In the entries below, find the line with "- Rodgers, A.D., John" and the line with "### Publications". Return those two lines and all lines between them, exactly.
--- --- ---
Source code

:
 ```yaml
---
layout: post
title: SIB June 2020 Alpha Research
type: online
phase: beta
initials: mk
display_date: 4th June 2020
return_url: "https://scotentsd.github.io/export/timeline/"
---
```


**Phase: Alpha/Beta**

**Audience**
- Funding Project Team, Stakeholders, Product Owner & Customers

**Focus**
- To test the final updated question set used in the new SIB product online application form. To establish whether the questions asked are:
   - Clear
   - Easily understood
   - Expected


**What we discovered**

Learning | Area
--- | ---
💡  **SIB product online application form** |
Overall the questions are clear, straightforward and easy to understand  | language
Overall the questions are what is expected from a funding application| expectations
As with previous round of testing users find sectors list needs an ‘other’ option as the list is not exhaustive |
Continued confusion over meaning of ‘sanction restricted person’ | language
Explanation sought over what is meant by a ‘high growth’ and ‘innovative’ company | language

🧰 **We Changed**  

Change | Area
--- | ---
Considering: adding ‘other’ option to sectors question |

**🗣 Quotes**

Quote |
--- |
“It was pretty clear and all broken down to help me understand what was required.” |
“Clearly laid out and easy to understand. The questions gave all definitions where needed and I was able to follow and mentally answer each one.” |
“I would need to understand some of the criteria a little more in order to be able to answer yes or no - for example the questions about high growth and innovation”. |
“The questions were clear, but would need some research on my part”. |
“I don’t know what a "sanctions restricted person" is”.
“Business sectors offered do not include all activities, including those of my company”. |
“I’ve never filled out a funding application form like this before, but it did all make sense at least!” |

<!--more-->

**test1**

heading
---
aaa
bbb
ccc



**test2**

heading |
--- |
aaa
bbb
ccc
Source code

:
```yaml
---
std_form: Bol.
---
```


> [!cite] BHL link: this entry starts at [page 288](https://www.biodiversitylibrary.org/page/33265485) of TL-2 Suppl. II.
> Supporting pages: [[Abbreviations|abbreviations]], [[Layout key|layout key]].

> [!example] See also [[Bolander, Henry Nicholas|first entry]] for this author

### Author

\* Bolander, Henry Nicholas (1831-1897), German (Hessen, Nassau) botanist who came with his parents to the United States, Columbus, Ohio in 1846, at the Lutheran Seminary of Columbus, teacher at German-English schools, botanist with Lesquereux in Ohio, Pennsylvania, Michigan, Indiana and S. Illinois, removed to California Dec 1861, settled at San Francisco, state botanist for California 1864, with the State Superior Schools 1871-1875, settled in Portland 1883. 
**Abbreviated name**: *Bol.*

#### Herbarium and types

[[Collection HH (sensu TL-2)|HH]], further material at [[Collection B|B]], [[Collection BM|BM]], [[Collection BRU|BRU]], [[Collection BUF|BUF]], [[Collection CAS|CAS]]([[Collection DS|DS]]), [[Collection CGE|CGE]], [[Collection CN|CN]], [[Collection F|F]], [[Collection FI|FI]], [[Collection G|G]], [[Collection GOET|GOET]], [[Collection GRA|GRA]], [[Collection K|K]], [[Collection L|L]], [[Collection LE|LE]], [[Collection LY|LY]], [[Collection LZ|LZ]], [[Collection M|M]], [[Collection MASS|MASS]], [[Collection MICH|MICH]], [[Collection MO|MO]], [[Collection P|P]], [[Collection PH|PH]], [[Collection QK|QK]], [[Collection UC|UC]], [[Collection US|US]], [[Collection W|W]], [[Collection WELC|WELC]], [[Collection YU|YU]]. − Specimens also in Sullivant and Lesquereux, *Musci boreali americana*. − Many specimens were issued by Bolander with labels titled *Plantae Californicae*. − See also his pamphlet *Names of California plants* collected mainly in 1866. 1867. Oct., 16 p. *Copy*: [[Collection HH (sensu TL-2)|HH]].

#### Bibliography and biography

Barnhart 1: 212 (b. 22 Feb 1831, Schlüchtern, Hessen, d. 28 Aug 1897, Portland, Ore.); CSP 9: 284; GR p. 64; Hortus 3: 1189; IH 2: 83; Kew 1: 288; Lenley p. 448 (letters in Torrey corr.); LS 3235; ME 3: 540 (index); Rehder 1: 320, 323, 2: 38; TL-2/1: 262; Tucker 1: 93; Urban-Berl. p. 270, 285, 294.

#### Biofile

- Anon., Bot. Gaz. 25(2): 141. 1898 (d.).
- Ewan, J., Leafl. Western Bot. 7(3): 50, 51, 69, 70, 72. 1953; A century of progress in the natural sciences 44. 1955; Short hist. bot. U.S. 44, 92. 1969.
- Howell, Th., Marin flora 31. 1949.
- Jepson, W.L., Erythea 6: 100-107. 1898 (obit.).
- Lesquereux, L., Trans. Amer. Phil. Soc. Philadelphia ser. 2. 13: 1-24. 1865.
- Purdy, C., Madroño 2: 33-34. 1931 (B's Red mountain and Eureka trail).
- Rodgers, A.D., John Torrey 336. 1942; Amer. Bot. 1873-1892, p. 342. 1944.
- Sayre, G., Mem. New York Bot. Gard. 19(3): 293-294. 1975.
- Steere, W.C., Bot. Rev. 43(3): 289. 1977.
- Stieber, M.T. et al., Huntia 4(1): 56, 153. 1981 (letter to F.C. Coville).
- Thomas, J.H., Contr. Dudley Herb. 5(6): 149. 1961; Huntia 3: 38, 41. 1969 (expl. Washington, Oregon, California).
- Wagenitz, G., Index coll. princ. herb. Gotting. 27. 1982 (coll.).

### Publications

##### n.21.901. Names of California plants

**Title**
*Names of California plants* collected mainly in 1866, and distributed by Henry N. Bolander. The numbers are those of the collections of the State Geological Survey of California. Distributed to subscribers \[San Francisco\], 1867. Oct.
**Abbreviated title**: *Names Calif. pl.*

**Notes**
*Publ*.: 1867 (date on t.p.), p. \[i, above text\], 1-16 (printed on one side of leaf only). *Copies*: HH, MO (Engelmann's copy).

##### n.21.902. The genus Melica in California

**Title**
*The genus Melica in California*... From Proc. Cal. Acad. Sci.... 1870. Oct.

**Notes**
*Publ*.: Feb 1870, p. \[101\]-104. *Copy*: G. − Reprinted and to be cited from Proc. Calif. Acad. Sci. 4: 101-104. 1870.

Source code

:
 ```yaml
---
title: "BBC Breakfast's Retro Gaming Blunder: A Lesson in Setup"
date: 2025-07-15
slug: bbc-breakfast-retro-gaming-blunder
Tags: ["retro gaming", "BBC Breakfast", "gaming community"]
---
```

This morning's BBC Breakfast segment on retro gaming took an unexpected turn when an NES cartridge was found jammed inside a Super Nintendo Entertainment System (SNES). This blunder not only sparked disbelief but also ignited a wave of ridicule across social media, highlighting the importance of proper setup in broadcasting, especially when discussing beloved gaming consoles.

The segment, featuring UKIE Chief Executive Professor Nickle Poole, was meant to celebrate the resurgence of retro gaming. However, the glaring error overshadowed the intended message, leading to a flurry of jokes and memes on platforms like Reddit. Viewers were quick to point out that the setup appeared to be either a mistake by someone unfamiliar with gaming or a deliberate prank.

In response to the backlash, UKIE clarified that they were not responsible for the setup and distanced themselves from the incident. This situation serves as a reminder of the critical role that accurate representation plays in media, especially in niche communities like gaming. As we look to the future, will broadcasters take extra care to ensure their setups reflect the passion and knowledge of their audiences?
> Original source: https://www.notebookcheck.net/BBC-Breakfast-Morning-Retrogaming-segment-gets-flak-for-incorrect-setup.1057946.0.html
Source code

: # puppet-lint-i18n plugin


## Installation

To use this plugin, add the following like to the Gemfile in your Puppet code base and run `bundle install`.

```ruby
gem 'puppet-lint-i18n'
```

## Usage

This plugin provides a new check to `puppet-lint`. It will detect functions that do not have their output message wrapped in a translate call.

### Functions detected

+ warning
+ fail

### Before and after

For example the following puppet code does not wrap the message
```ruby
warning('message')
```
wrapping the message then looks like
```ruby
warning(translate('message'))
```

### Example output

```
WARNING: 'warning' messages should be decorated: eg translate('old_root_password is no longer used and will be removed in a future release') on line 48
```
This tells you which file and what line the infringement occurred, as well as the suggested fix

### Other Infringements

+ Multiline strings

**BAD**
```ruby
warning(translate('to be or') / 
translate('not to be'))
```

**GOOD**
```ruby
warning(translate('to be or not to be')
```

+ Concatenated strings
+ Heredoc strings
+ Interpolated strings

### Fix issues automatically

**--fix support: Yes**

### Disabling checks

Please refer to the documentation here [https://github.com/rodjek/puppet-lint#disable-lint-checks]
--- --- ---
- **The answer**
- Rodgers, A.D., John Torrey 336. 1942; Amer. Bot. 1873-1892, p. 342. 1944.
- Sayre, G., Mem. New York Bot. Gard. 19(3): 293-294. 1975.
- Steere, W.C., Bot. Rev. 43(3): 289. 1977.
- Stieber, M.T. et al., Huntia 4(1): 56, 153. 1981 (letter to F.C. Coville).
- Thomas, J.H., Contr. Dudley Herb. 5(6): 149. 1961; Huntia 3: 38, 41. 1969 (expl. Washington, Oregon, California).
- Wagenitz, G., Index coll. princ. herb. Gotting. 27. 1982 (coll.).

### Publications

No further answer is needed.